This visualization is more compact, but we can still see the same
information that we saw in the *decision plot*.
The average prediction for all houses in all the census blocks (1.49) is labeled
as the *base value* here. The predicted median price for houses in this
census block is 1.37 and is labeled as the *output value*.
Features that increase the predicted price from the *base value* are in red and
are distinguished from each other by arrows pointing upwards. Features
that decrease the predicted price are in blue and have downward-pointing
arrows. Features with larger effects on the prediction occupy more space
in the row of arrows. The two sets of features point to the *output value*.
The names of the features and their values are printed below the row of
arrows.
'''
# -
# # Explaining predictions for the entire data set
# ### Force plot
# + [markdown]
'''
Now that we understand the *force plot* for a single observation, we can look
at a force plot for many observations. Our entire data set has 20640
observations. That's too many to plot, so we'll take a random sample of
those observations for our *force plot*.
'''
# +
n = 200
pd.np.random.seed(16719)
row_idx = pd.np.random.randint(0, x.shape[0], n)

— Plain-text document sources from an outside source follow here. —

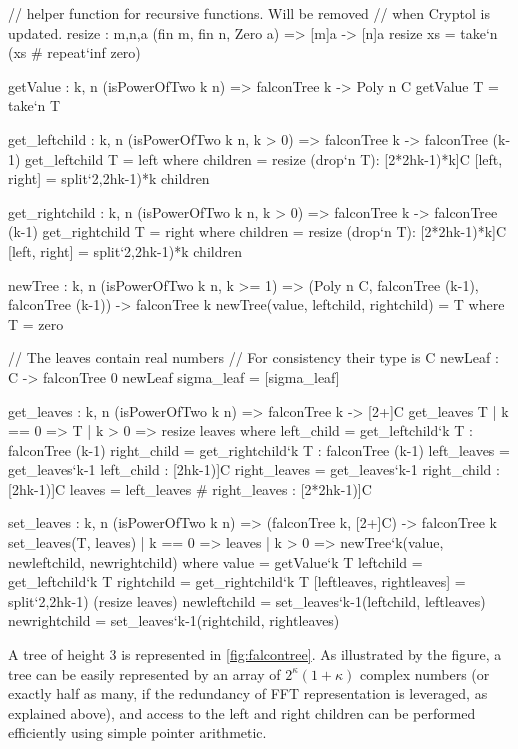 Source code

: \begin{code}
  // helper function for recursive functions. Will be removed
  // when Cryptol is updated.
  resize : {m,n,a} (fin m, fin n, Zero a) => [m]a -> [n]a
  resize xs = take`{n} (xs # repeat`{inf} zero)

  getValue : {k, n} (isPowerOfTwo k n) => falconTree k -> Poly n C
  getValue T = take`{n} T

  get_leftchild : {k, n} (isPowerOfTwo k n, k > 0) =>
    falconTree k -> falconTree (k-1)
  get_leftchild T = left where
    children = resize (drop`{n} T): [2*2^^(k-1)*k]C
    [left, right] = split`{2,2^^(k-1)*k} children

  get_rightchild : {k, n} (isPowerOfTwo k n, k > 0) =>
    falconTree k -> falconTree (k-1)
  get_rightchild T = right where
    children = resize (drop`{n} T): [2*2^^(k-1)*k]C
    [left, right] = split`{2,2^^(k-1)*k} children

  newTree : {k, n} (isPowerOfTwo k n, k >= 1) =>
    (Poly n C, falconTree (k-1), falconTree (k-1)) -> falconTree k
  newTree(value, leftchild, rightchild) = T where
    T = zero

  // The leaves contain real numbers
  // For consistency their type is C
  newLeaf : C -> falconTree 0
  newLeaf sigma_leaf = [sigma_leaf]
\end{code}

\begin{code}
  get_leaves : {k, n} (isPowerOfTwo k n) =>
    falconTree k -> [2^^k]C
  get_leaves T
    | k == 0 => T
    | k >  0 => resize leaves where
        left_child = get_leftchild`{k} T : falconTree (k-1)
        right_child = get_rightchild`{k} T : falconTree (k-1)
        left_leaves  = get_leaves`{k-1} left_child : [2^^(k-1)]C
        right_leaves  = get_leaves`{k-1} right_child : [2^^(k-1)]C
        leaves = left_leaves # right_leaves : [2*2^^(k-1)]C

  set_leaves : {k, n} (isPowerOfTwo k n) =>
    (falconTree k, [2^^k]C) -> falconTree k
  set_leaves(T, leaves)
    | k == 0 => leaves
    | k >  0 => newTree`{k}(value, newleftchild, newrightchild) where
        value = getValue`{k} T
        leftchild = get_leftchild`{k} T
        rightchild = get_rightchild`{k} T
        [leftleaves, rightleaves] = split`{2,2^^(k-1)} (resize leaves)
        newleftchild = set_leaves`{k-1}(leftchild, leftleaves)
        newrightchild = set_leaves`{k-1}(rightchild, rightleaves)
\end{code}

 A \falcon tree of height $3$ is represented in \cref{fig:falcontree}. As illustrated by the figure, a \falcon tree can be easily represented by an array of $2^\kappa (1 + \kappa)$ complex numbers (or exactly half as many, if the redundancy of FFT representation is leveraged, as explained above), and access to the left and right children can be performed efficiently using simple pointer arithmetic.

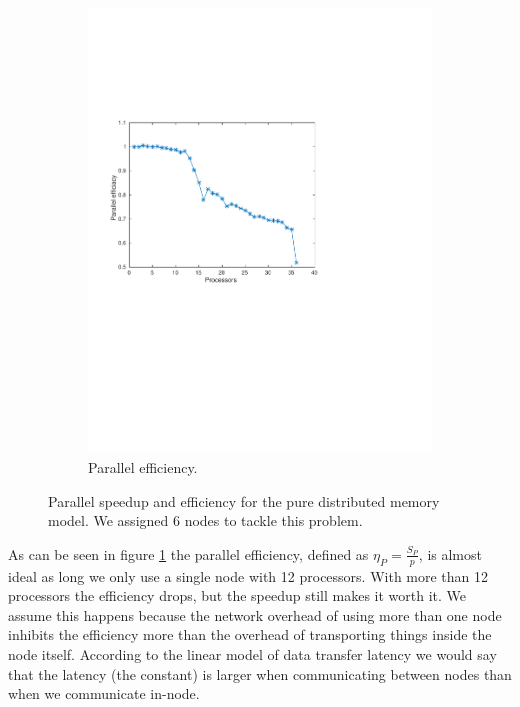 \begin{figure}[h]
\begin{subfigure}[b]{0.45\textwidth}
			\includegraphics[width=\textwidth]{./figures/efficiacy}
			\caption{Parallel efficiency.}
			\label{fig:efficiacy}
        \end{subfigure}%
        \caption{Parallel speedup and efficiency for the pure distributed memory model. We assigned 6 nodes to tackle this problem.}
        \label{fig:analysis}
\end{figure}

As can be seen in figure \ref{fig:efficiacy} the parallel efficiency, defined as $\eta_P=\frac{S_P}{p}$, is almost ideal as long we only use a single node with 12 processors. With more than 12 processors the efficiency drops, but the speedup still makes it worth it. We assume this happens because the network overhead of using more than one node inhibits the efficiency more than the overhead of transporting things inside the node itself. According to the linear model of data transfer latency we would say that the latency (the constant) is larger when communicating between nodes than when we communicate in-node.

x_sample = x.iloc[row_idx, :]
shap_sample = shap_values[row_idx, :]
# -
shap.force_plot(explainer.expected_value, shap_sample, x_sample, link='logit')
# + [markdown]
'''
In the *force plot* for a single observation, we had a horizontal row of red
and blue arrows. For this *force plot* of many observations, the rows of
red and blue arrows have been rotated so that the arrows for a single
observation are now vertical. We can look horizontally across our entire
sampled data set and easily see approximately how many observations have
high predictions or average predictions or low predictions (where the red
and blue areas meet). We can also see which features tend to push these
predictions up or down.
'''
# -
# ### Feature importances summary plot
# + [markdown]
'''
This *force plot* for many observations is terrific for looking at the model's
predictions with granularity. But what if we want a simpler summary of
how important each feature is in making predictions for the entire data
set -- something like *feature importance*?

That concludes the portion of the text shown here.